* [Saved entries]
···

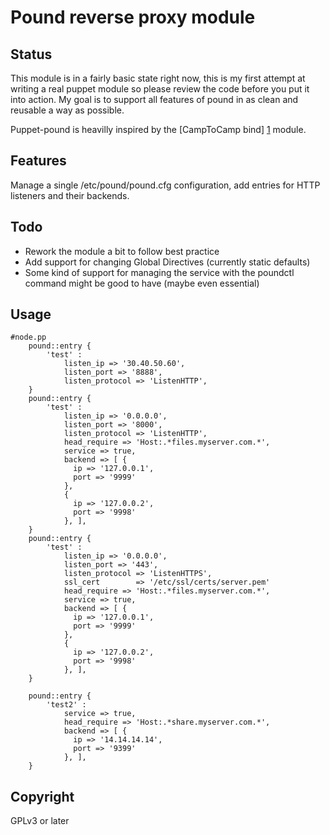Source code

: Pound reverse proxy module
==========================

Status
------
This module is in a fairly basic state right now, this is my first attempt at writing a real puppet module so please review the code before you put it into action. My goal is to support all features of pound in as clean and reusable a way as possible. 

Puppet-pound is heavilly inspired by the [CampToCamp bind] [1] module.

Features
--------
Manage a single /etc/pound/pound.cfg configuration, add entries for HTTP listeners and their backends.

Todo
----
* Rework the module a bit to follow best practice
* Add support for changing Global Directives (currently static defaults)
* Some kind of support for managing the service with the poundctl command might be good to have (maybe even essential)

Usage
-----
``` puppet
#node.pp
    pound::entry {
        'test' :
            listen_ip => '30.40.50.60',
            listen_port => '8888',
            listen_protocol => 'ListenHTTP',
    }
    pound::entry {
        'test' :
            listen_ip => '0.0.0.0',
            listen_port => '8000',
            listen_protocol => 'ListenHTTP',
            head_require => 'Host:.*files.myserver.com.*',
            service => true,
            backend => [ {
              ip => '127.0.0.1',
              port => '9999'
            },
            {
              ip => '127.0.0.2',
              port => '9998'
            }, ],
    }
    pound::entry {
        'test' :
            listen_ip => '0.0.0.0',
            listen_port => '443',
            listen_protocol => 'ListenHTTPS',
            ssl_cert        => '/etc/ssl/certs/server.pem'
            head_require => 'Host:.*files.myserver.com.*',
            service => true,
            backend => [ {
              ip => '127.0.0.1',
              port => '9999'
            },
            {
              ip => '127.0.0.2',
              port => '9998'
            }, ],
    }

    pound::entry {
        'test2' :
            service => true,
            head_require => 'Host:.*share.myserver.com.*',
            backend => [ {
              ip => '14.14.14.14',
              port => '9399'
            }, ],
    }
```
Copyright
---------
GPLv3 or later

[1]: https://github.com/camptocamp/puppet-bind        "CampToCamp Bind"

···

* [TASK ITEM]
Output the data exactly, pictures omitted.

* [EXERCISE OUTPUT]
Source code

: Pound reverse proxy module
==========================

Status
------
This module is in a fairly basic state right now, this is my first attempt at writing a real puppet module so please review the code before you put it into action. My goal is to support all features of pound in as clean and reusable a way as possible. 

Puppet-pound is heavilly inspired by the [CampToCamp bind] [1] module.

Features
--------
Manage a single /etc/pound/pound.cfg configuration, add entries for HTTP listeners and their backends.

Todo
----
* Rework the module a bit to follow best practice
* Add support for changing Global Directives (currently static defaults)
* Some kind of support for managing the service with the poundctl command might be good to have (maybe even essential)

Usage
-----
``` puppet
#node.pp
    pound::entry {
        'test' :
            listen_ip => '30.40.50.60',
            listen_port => '8888',
            listen_protocol => 'ListenHTTP',
    }
    pound::entry {
        'test' :
            listen_ip => '0.0.0.0',
            listen_port => '8000',
            listen_protocol => 'ListenHTTP',
            head_require => 'Host:.*files.myserver.com.*',
            service => true,
            backend => [ {
              ip => '127.0.0.1',
              port => '9999'
            },
            {
              ip => '127.0.0.2',
              port => '9998'
            }, ],
    }
    pound::entry {
        'test' :
            listen_ip => '0.0.0.0',
            listen_port => '443',
            listen_protocol => 'ListenHTTPS',
            ssl_cert        => '/etc/ssl/certs/server.pem'
            head_require => 'Host:.*files.myserver.com.*',
            service => true,
            backend => [ {
              ip => '127.0.0.1',
              port => '9999'
            },
            {
              ip => '127.0.0.2',
              port => '9998'
            }, ],
    }

    pound::entry {
        'test2' :
            service => true,
            head_require => 'Host:.*share.myserver.com.*',
            backend => [ {
              ip => '14.14.14.14',
              port => '9399'
            }, ],
    }
```
Copyright
---------
GPLv3 or later

[1]: https://github.com/camptocamp/puppet-bind        "CampToCamp Bind"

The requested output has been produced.